I nearly died every time the phone rang today, imagining the worst. One branch in my brain's flowchart was already making arrangements to travel to Bangalore. Simultaneously, another branch was completely certain that everything would be alright, how could the world go on without Amma?

I know the day is coming for me, for all of us, and especially people my age. Just this week, I've had friends describe parents as "actively dying" and witnessed (on Facebook) friends whose last parent died describe how it's never old to feel like an orphan. They were not ready. I know I'm not ready. I doubt anyone ever is. 
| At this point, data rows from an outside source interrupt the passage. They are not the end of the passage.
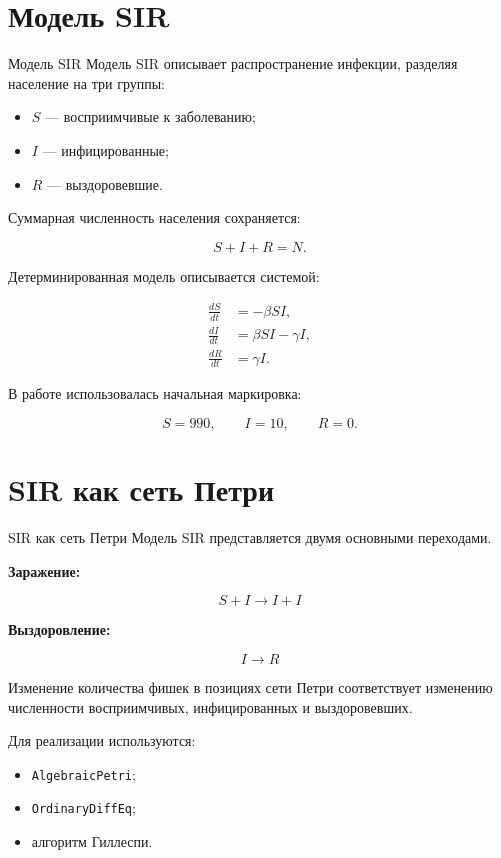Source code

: \documentclass[
  ignorenonframetext,
  aspectratio=169,
  russian,
]{beamer}
\providecommand{\tightlist}{%
  \setlength{\itemsep}{0pt}\setlength{\parskip}{0pt}}
\begin{document}
\section{Модель SIR}\label{ux43cux43eux434ux435ux43bux44c-sir}

\begin{frame}{Модель SIR}
Модель SIR описывает распространение инфекции, разделяя население на три
группы:

\begin{itemize}[<+->]
\tightlist
\item
  \(S\) --- восприимчивые к заболеванию;
\item
  \(I\) --- инфицированные;
\item
  \(R\) --- выздоровевшие.
\end{itemize}

Суммарная численность населения сохраняется:

\[
S+I+R=N.
\]

Детерминированная модель описывается системой:

\[
\begin{aligned}
\frac{dS}{dt} &= -\beta SI, \\
\frac{dI}{dt} &= \beta SI-\gamma I, \\
\frac{dR}{dt} &= \gamma I.
\end{aligned}
\]

В работе использовалась начальная маркировка:

\[
S=990,\qquad I=10,\qquad R=0.
\]
\end{frame}

\section{SIR как сеть
Петри}\label{sir-ux43aux430ux43a-ux441ux435ux442ux44c-ux43fux435ux442ux440ux438}

\begin{frame}[fragile]{SIR как сеть Петри}
Модель SIR представляется двумя основными переходами.

\textbf{Заражение:}

\[
S+I\rightarrow I+I
\]

\textbf{Выздоровление:}

\[
I\rightarrow R
\]

Изменение количества фишек в позициях сети Петри соответствует изменению
численности восприимчивых, инфицированных и выздоровевших.

Для реализации используются:

\begin{itemize}[<+->]
\tightlist
\item
  \texttt{AlgebraicPetri};
\item
  \texttt{OrdinaryDiffEq};
\item
  алгоритм Гиллеспи.
\end{itemize}
\end{frame}
\end{document}
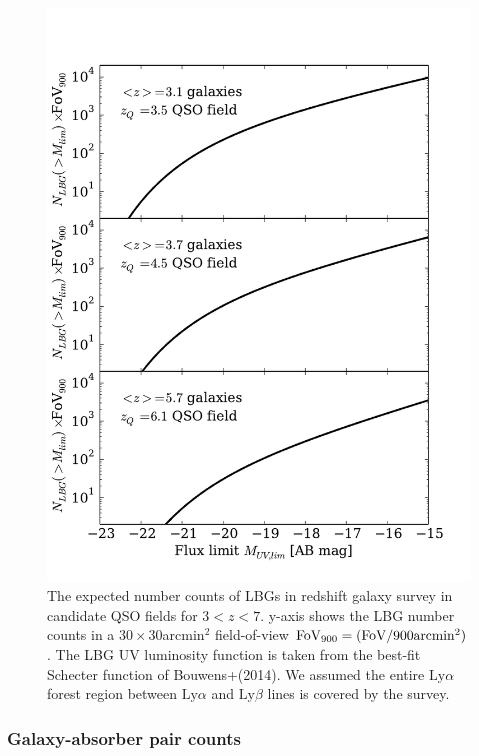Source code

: \documentclass[useAMS,usenatbib,twocolumn]{mn2e}
\newcommand{\LyA}{\mbox{Ly}\alpha}
\begin{document}
\begin{figure}
 \begin{center}
  \includegraphics[angle=0,width=\columnwidth]{figure/LBG_number_counts.pdf}
  \caption{The expected number counts of LBGs in redshift galaxy survey in candidate QSO fields
    for $3<z<7$. y-axis shows the LBG number counts in a $30\times30$arcmin$^2$ field-of-view 
    $\rm{FoV_{900}=(FoV/900arcmin^2)}$. The LBG UV luminosity function is taken from the best-fit 
    Schecter function of Bouwens+(2014). We assumed the entire $\LyA$ forest region between 
     $\LyA$ and $\mbox{Ly}\beta$ lines is covered by the survey. }
 \end{center}
\end{figure}

\subsubsection{Galaxy-absorber pair counts}
\end{document}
Anyway, because my sister and I were constantly texting yesterday, I took some strength in thinking of ourselves as Wonder Women. Our group chat name plays with this theme--it's called "Wanda Women" since one of our family names is Wandawasi

Pic: Top--our "Wanda Women" Profile photo; Bottom--the photo Big A took the morning they left. Nu is a bonus presence in both.

Tuesday, July 15, 2025

"in the end I want my heart to be covered in stretch marks"

While my sister spoke to me over the telephone, I spied a smudge on the kitchen counter and assiduously swiped at it clockwise and anti-clockwise with a dishcloth.

I guess I was hearing her words but hadn't yet made sense of what she'd said.

My mom is in the ICU. She may need to go on a ventilator. She may have had a heart attack. All of this still sounds unreal. She was just here two days ago, being her usual self.

Before my sister's call, I had started today's post with this: The gentle, brilliant spoken-word poet Andrea Gibson, who died yesterday, once wrote “In the end I want my heart to be covered in stretch marks.” And I too want to stretch my heart wide with love and what it means to be human and alive and brave. But I can't handle the thought of my mom struggling to breathe.

Monday, July 14, 2025

back

The two on the left are now back in Bangalore.

I started the day stupid sad, but got progressively better as I crossed tasks off my to-do list.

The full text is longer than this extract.